Paul K. Rowe and Emil A. Kleinhaus are partners at Wachtell, Lipton, Rosen and Katz. This post is based on a Wachtell Lipton memorandum by Mr. Rowe, Mr. Kleinhaus, William Savitt, and Alexander B. Lees. This post is part of the Delaware law series, which is cosponsored by the Forum and Corporation Service Company; links to other posts in the series are available here.

In a significant decision, the Delaware Court of Chancery has rejected several proposed limitations on the ability of creditors to maintain derivative suits following a corporation’s insolvency. In doing so, however, the Court reaffirmed the deference owed to a board’s decisions, regardless of the company’s financial condition, and the high hurdles faced by creditors in seeking to prove a breach of fiduciary duty. Quadrant Structured Prods. Co. v. Vertin, C.A. No. 6990-VCL (May 4, 2015).

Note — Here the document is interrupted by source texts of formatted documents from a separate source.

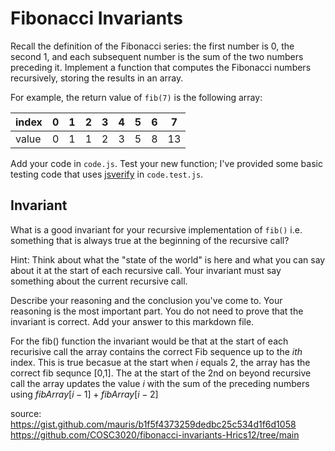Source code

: # Fibonacci Invariants

Recall the definition of the Fibonacci series: the first number is 0, the second
1, and each subsequent number is the sum of the two numbers preceding it.
Implement a function that computes the Fibonacci numbers recursively, storing
the results in an array.

For example, the return value of `fib(7)` is the following array:

| index |  0  |  1  |  2  |  3  |  4  |  5  |  6  |  7  |
| ----- | --- | --- | --- | --- | --- | --- | --- | --- |
| value |  0  |  1  |  1  |  2  |  3  |  5  |  8  |  13 |

Add your code in `code.js`. Test your new function; I've provided some basic
testing code that uses [jsverify](https://jsverify.github.io/) in
`code.test.js`.

## Invariant

What is a good invariant for your recursive implementation of `fib()`
i.e. something that is always true at the beginning of the recursive call?

Hint: Think about what the "state of the world" is here and what you can say
about it at the start of each recursive call. Your invariant must say something
about the current recursive call.

Describe your reasoning and the conclusion you've come to. Your reasoning is the
most important part. You do not need to prove that the invariant is correct. Add
your answer to this markdown file.

For the fib() function the invariant would be that at the start of each recurisive call the array contains the correct Fib sequence up to the $ith$ index. This is true becasue at the start when $i$ equals 2, the array has the correct fib sequnce [0,1]. The at the start of the 2nd on beyond recursive call the array updates the value $i$ with the sum of the preceding numbers using $fibArray[i-1]+ fibArray[i-2]$

source:
https://gist.github.com/mauris/b1f5f4373259dedbc25c534d1f6d1058
https://github.com/COSC3020/fibonacci-invariants-Hrics12/tree/main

Quadrant, a creditor of Athilon Capital, brought a derivative action claiming that when Athilon was insolvent, its directors violated their fiduciary duties, including by authorizing repayments of debt owed to Athilon’s equity owner. The defendants moved for summary judgment on the basis that Quadrant lacked standing to sue under the Delaware Supreme Court’s decision in North American Catholic Educational Programming Foundation, Inc. v. Gheewalla (see memo of May 24, 2007), which permits creditors to sue directors for breach of fiduciary duty only on a derivative basis, and only once the corporation is insolvent.